#### RECORD EXTRACTS
BEGIN

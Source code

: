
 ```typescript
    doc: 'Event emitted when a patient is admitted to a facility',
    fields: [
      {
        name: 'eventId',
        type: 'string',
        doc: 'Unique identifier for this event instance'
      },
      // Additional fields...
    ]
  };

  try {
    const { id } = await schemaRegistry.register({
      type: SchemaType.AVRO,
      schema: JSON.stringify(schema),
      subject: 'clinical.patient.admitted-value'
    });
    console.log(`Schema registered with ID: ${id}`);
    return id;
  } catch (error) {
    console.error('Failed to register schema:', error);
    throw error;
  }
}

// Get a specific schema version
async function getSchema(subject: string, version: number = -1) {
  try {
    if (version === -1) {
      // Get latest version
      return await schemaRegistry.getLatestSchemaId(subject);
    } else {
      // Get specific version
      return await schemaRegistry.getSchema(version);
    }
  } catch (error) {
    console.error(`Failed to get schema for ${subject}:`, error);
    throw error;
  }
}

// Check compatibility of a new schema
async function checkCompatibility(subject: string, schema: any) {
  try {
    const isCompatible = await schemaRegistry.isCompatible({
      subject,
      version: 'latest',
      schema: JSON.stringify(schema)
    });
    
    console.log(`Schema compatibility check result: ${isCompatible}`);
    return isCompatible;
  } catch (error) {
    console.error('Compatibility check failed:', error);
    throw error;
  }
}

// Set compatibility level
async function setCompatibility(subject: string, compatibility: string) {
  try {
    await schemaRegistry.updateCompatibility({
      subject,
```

END
BEGIN

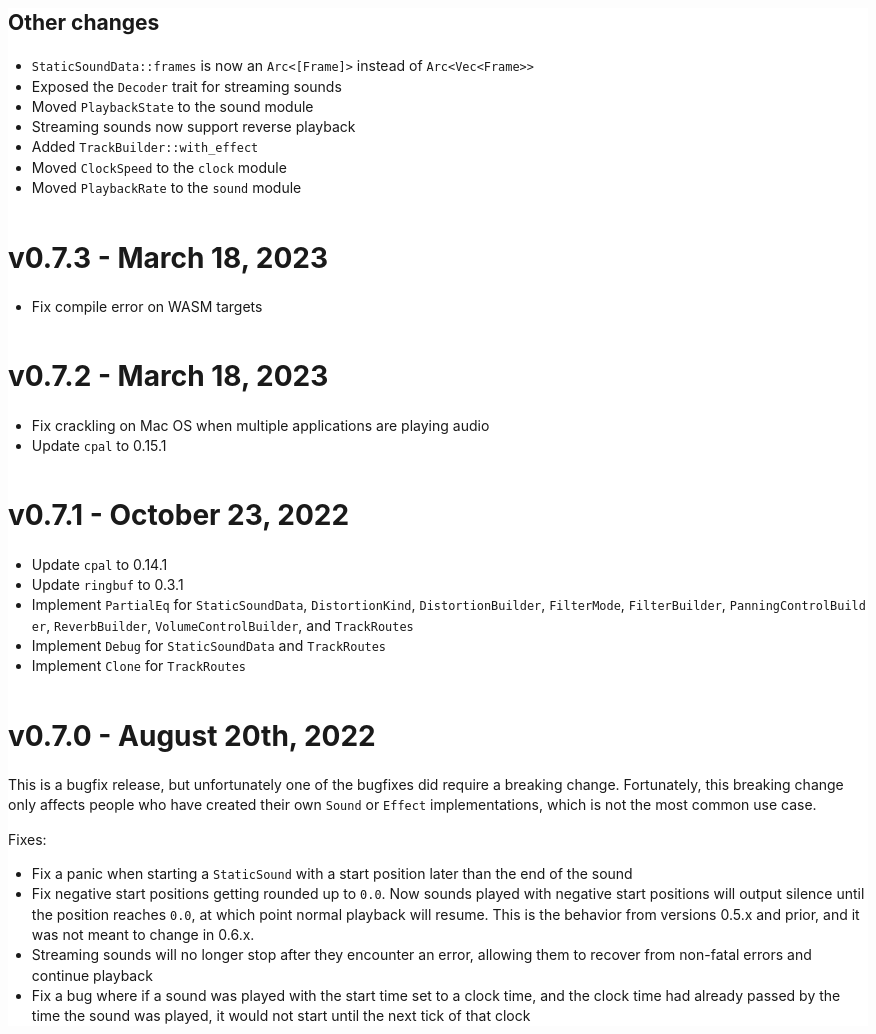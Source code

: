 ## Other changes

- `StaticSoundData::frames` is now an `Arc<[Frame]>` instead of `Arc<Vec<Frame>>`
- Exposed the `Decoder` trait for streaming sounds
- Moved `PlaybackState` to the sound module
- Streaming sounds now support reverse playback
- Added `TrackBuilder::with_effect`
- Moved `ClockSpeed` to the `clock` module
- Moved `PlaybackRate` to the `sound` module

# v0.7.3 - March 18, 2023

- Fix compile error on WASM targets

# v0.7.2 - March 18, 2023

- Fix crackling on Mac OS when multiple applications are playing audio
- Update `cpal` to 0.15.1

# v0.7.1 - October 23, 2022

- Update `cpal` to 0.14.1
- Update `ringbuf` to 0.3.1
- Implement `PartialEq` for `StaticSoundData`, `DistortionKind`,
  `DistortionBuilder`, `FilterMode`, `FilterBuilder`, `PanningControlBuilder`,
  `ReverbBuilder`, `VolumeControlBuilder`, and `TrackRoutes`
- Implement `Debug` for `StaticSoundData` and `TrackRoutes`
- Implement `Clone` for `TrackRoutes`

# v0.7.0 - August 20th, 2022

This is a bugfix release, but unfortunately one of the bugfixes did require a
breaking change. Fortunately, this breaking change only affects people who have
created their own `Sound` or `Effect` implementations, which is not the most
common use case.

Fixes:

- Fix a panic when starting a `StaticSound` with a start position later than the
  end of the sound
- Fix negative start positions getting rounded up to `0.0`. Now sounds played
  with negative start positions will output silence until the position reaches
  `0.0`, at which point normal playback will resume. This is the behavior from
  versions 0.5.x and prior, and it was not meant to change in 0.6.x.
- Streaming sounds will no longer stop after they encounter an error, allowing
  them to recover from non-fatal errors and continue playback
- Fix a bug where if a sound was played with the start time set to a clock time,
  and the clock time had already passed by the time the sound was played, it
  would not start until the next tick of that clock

END
BEGIN

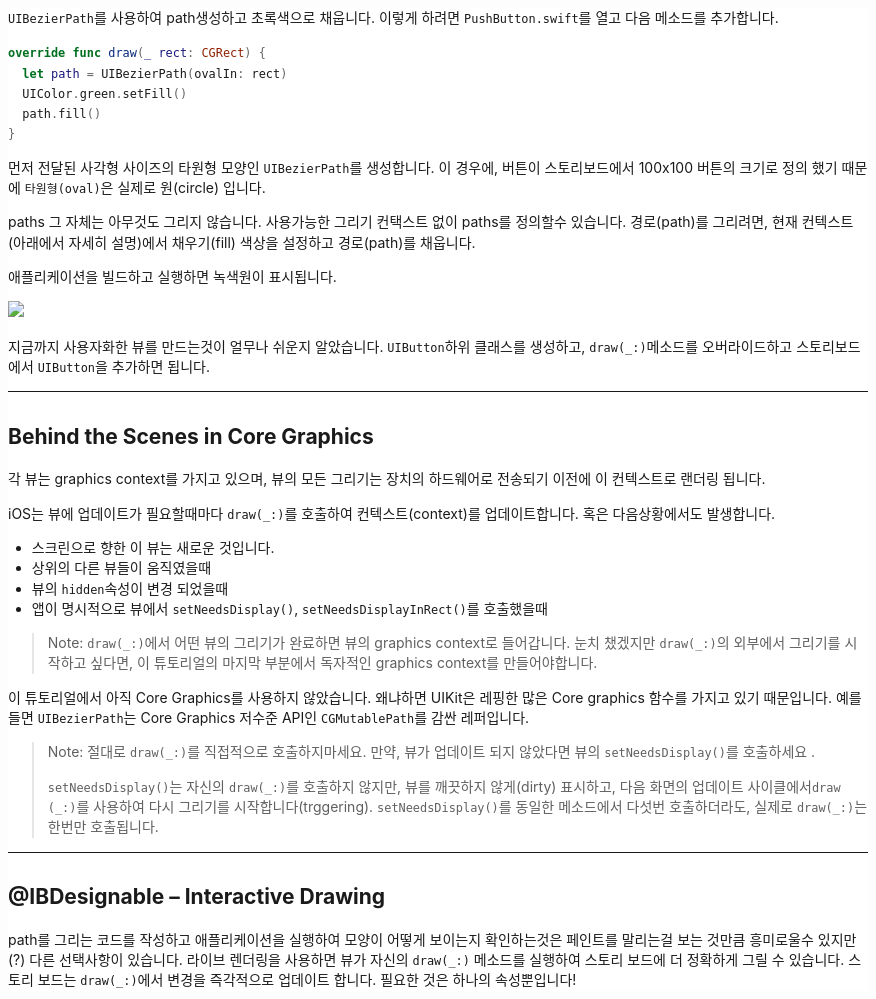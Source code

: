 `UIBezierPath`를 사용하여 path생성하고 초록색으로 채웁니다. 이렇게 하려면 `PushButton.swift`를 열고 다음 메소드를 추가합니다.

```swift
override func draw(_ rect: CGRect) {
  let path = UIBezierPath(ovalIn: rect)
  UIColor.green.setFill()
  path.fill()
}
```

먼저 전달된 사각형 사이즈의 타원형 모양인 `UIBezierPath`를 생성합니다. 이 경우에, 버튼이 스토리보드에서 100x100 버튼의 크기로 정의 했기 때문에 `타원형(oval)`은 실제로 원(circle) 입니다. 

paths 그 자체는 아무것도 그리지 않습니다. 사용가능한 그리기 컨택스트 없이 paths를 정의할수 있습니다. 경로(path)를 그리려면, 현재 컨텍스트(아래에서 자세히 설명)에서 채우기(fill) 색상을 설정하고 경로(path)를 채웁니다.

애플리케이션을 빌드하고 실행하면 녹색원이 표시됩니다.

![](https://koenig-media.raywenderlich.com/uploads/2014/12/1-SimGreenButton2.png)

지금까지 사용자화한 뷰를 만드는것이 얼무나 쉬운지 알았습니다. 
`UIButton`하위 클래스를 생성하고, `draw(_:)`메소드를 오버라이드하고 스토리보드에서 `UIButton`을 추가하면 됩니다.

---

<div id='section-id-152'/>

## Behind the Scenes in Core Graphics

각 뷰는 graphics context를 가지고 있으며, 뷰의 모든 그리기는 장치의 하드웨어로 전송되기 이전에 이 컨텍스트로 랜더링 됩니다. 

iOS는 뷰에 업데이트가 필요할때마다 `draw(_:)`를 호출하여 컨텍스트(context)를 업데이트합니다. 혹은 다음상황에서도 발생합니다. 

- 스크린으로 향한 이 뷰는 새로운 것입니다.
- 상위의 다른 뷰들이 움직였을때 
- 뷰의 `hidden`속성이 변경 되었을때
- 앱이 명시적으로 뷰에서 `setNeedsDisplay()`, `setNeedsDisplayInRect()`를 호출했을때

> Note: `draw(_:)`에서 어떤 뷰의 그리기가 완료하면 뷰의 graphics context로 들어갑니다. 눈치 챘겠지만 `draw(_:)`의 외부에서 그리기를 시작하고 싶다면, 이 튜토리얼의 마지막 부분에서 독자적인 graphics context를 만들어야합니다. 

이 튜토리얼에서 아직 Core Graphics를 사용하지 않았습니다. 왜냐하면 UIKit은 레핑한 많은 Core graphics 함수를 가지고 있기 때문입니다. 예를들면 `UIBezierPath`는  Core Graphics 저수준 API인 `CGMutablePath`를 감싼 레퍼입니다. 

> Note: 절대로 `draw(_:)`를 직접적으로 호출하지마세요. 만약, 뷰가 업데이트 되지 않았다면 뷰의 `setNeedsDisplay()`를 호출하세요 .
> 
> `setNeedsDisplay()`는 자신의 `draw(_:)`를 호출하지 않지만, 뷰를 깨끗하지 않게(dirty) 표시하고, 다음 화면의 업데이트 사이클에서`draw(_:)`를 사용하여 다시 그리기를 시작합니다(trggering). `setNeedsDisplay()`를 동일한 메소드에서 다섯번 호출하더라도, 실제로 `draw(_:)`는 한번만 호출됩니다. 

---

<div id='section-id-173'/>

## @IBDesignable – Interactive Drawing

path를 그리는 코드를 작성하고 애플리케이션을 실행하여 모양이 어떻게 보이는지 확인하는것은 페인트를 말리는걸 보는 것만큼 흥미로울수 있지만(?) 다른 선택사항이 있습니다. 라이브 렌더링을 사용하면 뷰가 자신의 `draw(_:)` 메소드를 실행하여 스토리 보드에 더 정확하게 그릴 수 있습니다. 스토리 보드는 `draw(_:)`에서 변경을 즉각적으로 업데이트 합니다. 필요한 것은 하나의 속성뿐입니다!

END

#### WORK REQUIRED
Tally the lines of the listing that include "사용하여". Reply with nothing but the count.

#### SOLUTION FOR THIS TASK
2